There need to be enough young men and women who have similar expectations about how to meet and get to know each other. You could almost say that what's needed at the moment is a course in 'remedial dating'!

How is a date different from a 'hook up'?

A 'hook-up' is a very loose, informal thing. It is ambiguous, and hard even to define. This makes it hard to clarify expectations. It is low on accountability.

The hook up culture confuses the relations between the sexes.

By contrast a date has a more definite form. It provides a structure and a set of mutual expectations. It doesn't leave people all at sea trying to figure everything out from scratch.

Dating Increases Accountability

Hook-ups occur in a vague, open-ended way that makes it easier for people to avoid responsibility for their actions.

Dating helps make people more accountable for their actions.

A date should occur in a public setting. This adds a degree of accountability because you have to take into account other people's expectations. It makes it harder to avoid responsibility and is conducive to a safer and more honest encounter.

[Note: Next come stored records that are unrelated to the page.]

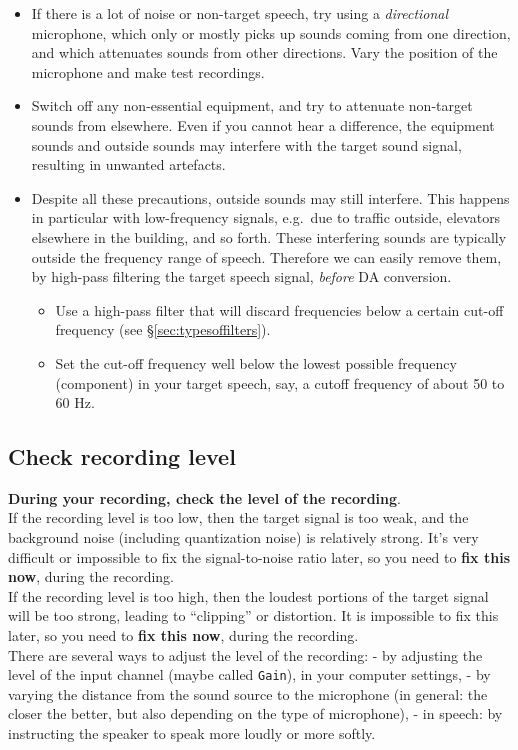 \documentclass[
]{book}
\providecommand{\tightlist}{%
  \setlength{\itemsep}{0pt}\setlength{\parskip}{0pt}}
\begin{document}
\begin{itemize}
\item
  If there is a lot of noise or non-target speech, try using a \emph{directional} microphone, which only or mostly picks up sounds coming from one direction, and which attenuates sounds from other directions. Vary the position of the microphone and make test recordings.
\item
  Switch off any non-essential equipment, and try to attenuate non-target sounds from elsewhere. Even if you cannot hear a difference, the equipment sounds and outside sounds may interfere with the target sound signal, resulting in unwanted artefacts.
\item
  Despite all these precautions, outside sounds may still interfere. This happens in particular with low-frequency signals, e.g.~due to traffic outside, elevators elsewhere in the building, and so forth. These interfering sounds are typically outside the frequency range of speech. Therefore we can easily remove them, by high-pass filtering the target speech signal, \emph{before} DA conversion.

  \begin{itemize}
  \tightlist
  \item
    Use a high-pass filter that will discard frequencies below a certain cut-off frequency (see §\ref{sec:typesoffilters}).
  \item
    Set the cut-off frequency well below the lowest possible frequency (component) in your target speech, say, a cutoff frequency of about 50 to 60 Hz.
  \end{itemize}
\end{itemize}

\subsection{Check recording level}\label{sec:recordinglevel}

\textbf{During your recording, check the level of the recording}.\\
If the recording level is too low, then the target signal is too weak, and the background noise (including quantization noise) is relatively strong. It's very difficult or impossible to fix the signal-to-noise ratio later, so you need to \textbf{fix this now}, during the recording.\\
If the recording level is too high, then the loudest portions of the target signal will be too strong, leading to ``clipping'' or distortion. It is impossible to fix this later, so you need to \textbf{fix this now}, during the recording.\\
There are several ways to adjust the level of the recording:
- by adjusting the level of the input channel (maybe called \texttt{Gain}), in your computer settings,
- by varying the distance from the sound source to the microphone (in general: the closer the better, but also depending on the type of microphone),
- in speech: by instructing the speaker to speak more loudly or more softly.
\end{document}
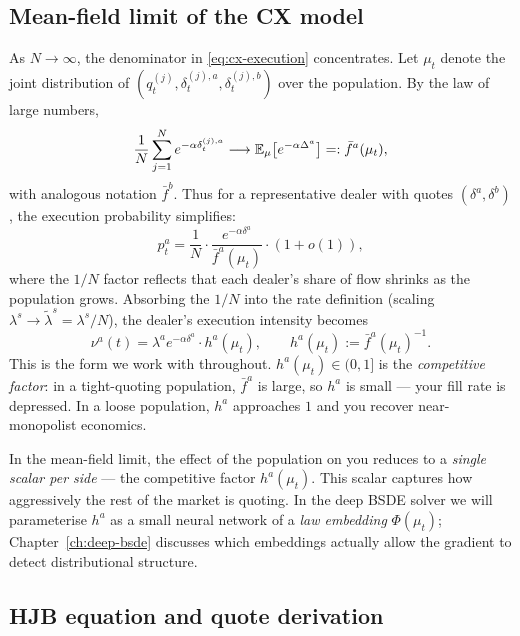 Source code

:\subsection{Mean-field limit of the CX model}
\label{sec:mf-limit}

As $N \to \infty$, the denominator in \eqref{eq:cx-execution} concentrates. Let $\mu_t$ denote the joint distribution of $(q^{(j)}_t, \delta^{(j), a}_t, \delta^{(j), b}_t)$ over the population. By the law of large numbers,
\begin{equation}
  \frac{1}{N} \sum_{j=1}^{N} e^{-\alpha \delta^{(j), a}_t} \longrightarrow \E_\mu\bigl[e^{-\alpha \Delta^a}\bigr] =: \bar f^a(\mu_t),
\end{equation}
with analogous notation $\bar f^b$. Thus for a representative dealer with quotes $(\delta^a, \delta^b)$, the execution probability simplifies:
\begin{equation}
  p^a_t = \frac{1}{N} \cdot \frac{e^{-\alpha \delta^a}}{\bar f^a(\mu_t)} \cdot (1 + o(1)),
\end{equation}
where the $1/N$ factor reflects that each dealer's share of flow shrinks as the population grows. Absorbing the $1/N$ into the rate definition (scaling $\lambda^s \to \tilde \lambda^s = \lambda^s / N$), the dealer's execution intensity becomes
\begin{equation}
  \nu^a(t) = \lambda^a e^{-\alpha \delta^a} \cdot h^a(\mu_t), \qquad h^a(\mu_t) := \bar f^a(\mu_t)^{-1}.
  \label{eq:cx-mf-intensity}
\end{equation}
This is the form we work with throughout. $h^a(\mu_t) \in (0, 1]$ is the \emph{competitive factor}: in a tight-quoting population, $\bar f^a$ is large, so $h^a$ is small --- your fill rate is depressed. In a loose population, $h^a$ approaches $1$ and you recover near-monopolist economics.

\begin{intuition}
In the mean-field limit, the effect of the population on you reduces to a \emph{single scalar per side} --- the competitive factor $h^a(\mu_t)$. This scalar captures how aggressively the rest of the market is quoting. In the deep BSDE solver we will parameterise $h^a$ as a small neural network of a \emph{law embedding} $\Phi(\mu_t)$; Chapter~\ref{ch:deep-bsde} discusses which embeddings actually allow the gradient to detect distributional structure.
\end{intuition}

\subsection{HJB equation and quote derivation}


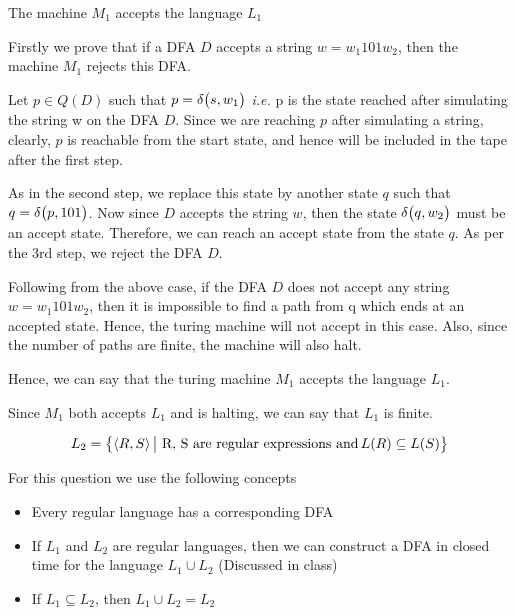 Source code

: \documentclass{article}
\begin{document}
\begin{question}
\begin{qpart}{1}
		\begin{qproof}{The machine $M_1$ accepts the language $L_1$}

			Firstly we prove that if a DFA $D$ accepts a string $w = w_1 101 w_2$, then the machine $M_1$ rejects this DFA. \br%

			Let $p \in Q(D)$ such that $p = \delta \big( s, w_1 \big)$ \textit{i.e.} p is the state reached after simulating the string w on the DFA $D$. Since we are reaching $p$ after simulating a string, clearly, $p$ is reachable from the start state, and hence will be included in the tape after the first step. \br%

			As in the second step, we replace this state by another state $q$ such that $q = \delta \big( p, 101 \big)$. Now since $D$ accepts the string $w$, then the state $\delta \big( q, w_2 \big)$ must be an accept state. Therefore, we can reach an accept state from the state $q$. As per the 3rd step, we reject the DFA $D$. \br%

			Following from the above case, if the DFA $D$ does not accept any string $w = w_1 101 w_2$, then it is impossible to find a path from q which ends at an accepted state. Hence, the turing machine will not accept in this case. Also, since the number of paths are finite, the machine will also halt. \br%

			Hence, we can say that the turing machine $M_1$ accepts the language $L_1$.
	
		\end{qproof}

		Since $M_1$ both accepts $L_1$ and is halting, we can say that $L_1$ is finite.

	\end{qpart}

	\begin{qpart}{2}

		\begin{align*}
			L_2 = \big\{ \langle R, S \rangle \,\big|\, \,\text{R, S are regular expressions and}\, L(R) \subseteq L(S) \big\}
		\end{align*}

		For this question we use the following concepts
		\begin{itemize}
			\item Every regular language has a corresponding DFA
			\item If $L_1$ and $L_2$ are regular languages, then we can construct a DFA in closed time for the language $L_1 \cup L_2$ (Discussed in class)
			\item If $L_1 \subseteq L_2$, then $L_1 \cup L_2 = L_2$
		\end{itemize}


\end{qpart}
\end{question}
\end{document}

Dating Clarifies Intentions

Hook-ups leave some of the most important things unclarified. Why am I even here with this person? Do I even like him/her? What are the other person's intentions? Have I even clarified my own boundaries? What effect will my behaviour have on the other person? What am I even doing?

Dating helps to clarify responsibility in relationship.

A man has to come to a decision: "Am I going to clearly ask this woman to go out with me to a public place where we can spend some time getting to know each other better?" A woman has to decide: "Am I going to accept this invitation from this man?" Both have to decide: "Would I like to spend more time with this person or not?"

Dating Is Respectful

Dating aims to treat the other person as having personal dignity. It involves conventions of behaviour that signify respect.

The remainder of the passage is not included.